Nakamura等人(2023)报告,在CBS病例中,使用Florzolotau(18F)的tau PET显示脑干、丘脑底核、基底节和双侧额叶皮质下区域有明显的配体摄取,有助于推断背景病理为4R tau蛋白病6)。tau PET可能有助于提高生前诊断的准确性。

Zhao等人(2022)提出了一种使用QuPath软件的自动化tau定量方案,并表明即使从有限的脑样本中也能区分PSP和CBD5)。丘脑底核水平的冠状切片作为“核心”切片很有用。

Rini等人(2021)报告了同时具有CBD和PSP病理特征的病例,并通过全基因组分析确定了多个多效性风险变异2)。未来,对已知变异进行加权的遗传风险评分(GRS)可能应用于筛查临床难以判断的病例。

Yoo等人(2021)报告了一例尸检确诊的病例,其中CBD在桥脑梗死后变得明显4)。基于皮质-基底节-小脑连接组模型,他们提出急性梗死可能使潜在的CBD异常网络在临床上显现。卒中后出现的非典型帕金森综合征应将潜在性CBD纳入鉴别诊断。

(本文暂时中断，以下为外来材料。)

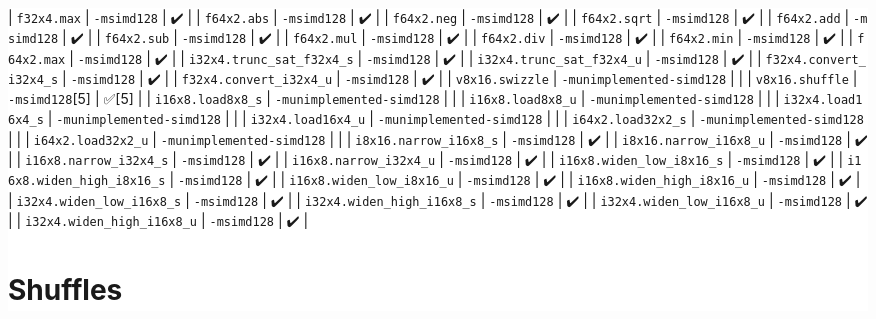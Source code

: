 | `f32x4.max`                |               `-msimd128` |    :heavy_check_mark: |
| `f64x2.abs`                |               `-msimd128` |    :heavy_check_mark: |
| `f64x2.neg`                |               `-msimd128` |    :heavy_check_mark: |
| `f64x2.sqrt`               |               `-msimd128` |    :heavy_check_mark: |
| `f64x2.add`                |               `-msimd128` |    :heavy_check_mark: |
| `f64x2.sub`                |               `-msimd128` |    :heavy_check_mark: |
| `f64x2.mul`                |               `-msimd128` |    :heavy_check_mark: |
| `f64x2.div`                |               `-msimd128` |    :heavy_check_mark: |
| `f64x2.min`                |               `-msimd128` |    :heavy_check_mark: |
| `f64x2.max`                |               `-msimd128` |    :heavy_check_mark: |
| `i32x4.trunc_sat_f32x4_s`  |               `-msimd128` |    :heavy_check_mark: |
| `i32x4.trunc_sat_f32x4_u`  |               `-msimd128` |    :heavy_check_mark: |
| `f32x4.convert_i32x4_s`    |               `-msimd128` |    :heavy_check_mark: |
| `f32x4.convert_i32x4_u`    |               `-msimd128` |    :heavy_check_mark: |
| `v8x16.swizzle`            | `-munimplemented-simd128` |                       |
| `v8x16.shuffle`            |            `-msimd128`[5] | :white_check_mark:[5] |
| `i16x8.load8x8_s`          | `-munimplemented-simd128` |                       |
| `i16x8.load8x8_u`          | `-munimplemented-simd128` |                       |
| `i32x4.load16x4_s`         | `-munimplemented-simd128` |                       |
| `i32x4.load16x4_u`         | `-munimplemented-simd128` |                       |
| `i64x2.load32x2_s`         | `-munimplemented-simd128` |                       |
| `i64x2.load32x2_u`         | `-munimplemented-simd128` |                       |
| `i8x16.narrow_i16x8_s`     |               `-msimd128` |    :heavy_check_mark: |
| `i8x16.narrow_i16x8_u`     |               `-msimd128` |    :heavy_check_mark: |
| `i16x8.narrow_i32x4_s`     |               `-msimd128` |    :heavy_check_mark: |
| `i16x8.narrow_i32x4_u`     |               `-msimd128` |    :heavy_check_mark: |
| `i16x8.widen_low_i8x16_s`  |               `-msimd128` |    :heavy_check_mark: |
| `i16x8.widen_high_i8x16_s` |               `-msimd128` |    :heavy_check_mark: |
| `i16x8.widen_low_i8x16_u`  |               `-msimd128` |    :heavy_check_mark: |
| `i16x8.widen_high_i8x16_u` |               `-msimd128` |    :heavy_check_mark: |
| `i32x4.widen_low_i16x8_s`  |               `-msimd128` |    :heavy_check_mark: |
| `i32x4.widen_high_i16x8_s` |               `-msimd128` |    :heavy_check_mark: |
| `i32x4.widen_low_i16x8_u`  |               `-msimd128` |    :heavy_check_mark: |
| `i32x4.widen_high_i16x8_u` |               `-msimd128` |    :heavy_check_mark: |

# Shuffles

  1. Mimuro M, Iwasaki Y. Age-Related Pathology in Corticobasal Degeneration. Int J Mol Sci. 2024;25(5):2740.
  2. Rini J, Asken B, Geier E, et al. Genetic pleiotropy and the shared pathological features of corticobasal degeneration and progressive supranuclear palsy: a case report and a review of the literature. Neurocase. 2021;27(2):120-128.
  3. Chung EJ, Cho HJ, Jang W, et al. A Case of Pathologically Confirmed Corticobasal Degeneration Initially Presenting as Progressive Supranuclear Palsy Syndrome. J Korean Med Sci. 2022;37(22):e183.
  4. Yoo D, Park SH, Yu S, Ahn TB. An autopsy-proven case of Corticobasal degeneration heralded by Pontine infarction. BMC Neurol. 2021;21(1):148.
  5. Zhao CS, Yan L, He W, Ang LC, Zhang Q. Distinct subcortical tau burden: The tau pallido-claustral ratio separates progressive supranuclear palsy and corticobasal degeneration. Brain Pathol. 2022;32(2):e13030.
  6. Nakamura K, Kuroha Y, Hatakeyama M, et al. Corticobasal syndrome mimicking Foix-Chavany-Marie syndrome with suggested 4-repeat tauopathy by tau PET. BMC Geriatr. 2023;23(1):838.